■ **Work order**:
Where in the records does the word "space" appear? Copy each line that holds it.

■ **The input**:
-- Opening Marker --

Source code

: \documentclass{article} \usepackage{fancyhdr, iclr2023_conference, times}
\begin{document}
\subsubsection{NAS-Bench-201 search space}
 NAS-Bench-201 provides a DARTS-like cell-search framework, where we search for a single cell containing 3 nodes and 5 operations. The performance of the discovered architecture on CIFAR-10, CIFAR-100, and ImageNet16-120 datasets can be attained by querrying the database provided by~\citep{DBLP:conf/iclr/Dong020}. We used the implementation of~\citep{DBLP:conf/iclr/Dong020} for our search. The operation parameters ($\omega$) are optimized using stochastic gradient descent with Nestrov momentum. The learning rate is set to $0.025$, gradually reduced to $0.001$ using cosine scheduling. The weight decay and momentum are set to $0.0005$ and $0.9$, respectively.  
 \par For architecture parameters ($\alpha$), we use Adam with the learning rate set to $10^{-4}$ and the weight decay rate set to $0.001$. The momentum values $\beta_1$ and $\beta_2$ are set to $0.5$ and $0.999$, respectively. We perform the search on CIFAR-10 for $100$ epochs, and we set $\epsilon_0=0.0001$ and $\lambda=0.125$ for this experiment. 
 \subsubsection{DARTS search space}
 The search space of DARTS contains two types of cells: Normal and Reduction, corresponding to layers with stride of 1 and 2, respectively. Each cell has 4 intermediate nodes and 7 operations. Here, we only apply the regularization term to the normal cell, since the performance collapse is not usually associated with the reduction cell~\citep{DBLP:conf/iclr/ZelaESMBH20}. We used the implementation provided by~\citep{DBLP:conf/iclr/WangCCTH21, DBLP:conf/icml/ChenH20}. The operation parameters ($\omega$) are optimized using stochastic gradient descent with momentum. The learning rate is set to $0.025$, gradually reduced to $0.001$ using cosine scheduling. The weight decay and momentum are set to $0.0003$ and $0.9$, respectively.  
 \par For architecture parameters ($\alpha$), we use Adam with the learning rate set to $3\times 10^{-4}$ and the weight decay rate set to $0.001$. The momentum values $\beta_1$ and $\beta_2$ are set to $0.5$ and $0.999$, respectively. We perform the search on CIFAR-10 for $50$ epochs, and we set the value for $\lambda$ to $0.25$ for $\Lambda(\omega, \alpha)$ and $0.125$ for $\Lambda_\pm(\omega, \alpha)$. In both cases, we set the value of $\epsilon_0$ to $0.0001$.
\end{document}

-- Closing Marker --

■ **Solved exercise**:
\subsubsection{NAS-Bench-201 search space}
 \subsubsection{DARTS search space}
 The search space of DARTS contains two types of cells: Normal and Reduction, corresponding to layers with stride of 1 and 2, respectively. Each cell has 4 intermediate nodes and 7 operations. Here, we only apply the regularization term to the normal cell, since the performance collapse is not usually associated with the reduction cell~\citep{DBLP:conf/iclr/ZelaESMBH20}. We used the implementation provided by~\citep{DBLP:conf/iclr/WangCCTH21, DBLP:conf/icml/ChenH20}. The operation parameters ($\omega$) are optimized using stochastic gradient descent with momentum. The learning rate is set to $0.025$, gradually reduced to $0.001$ using cosine scheduling. The weight decay and momentum are set to $0.0003$ and $0.9$, respectively.  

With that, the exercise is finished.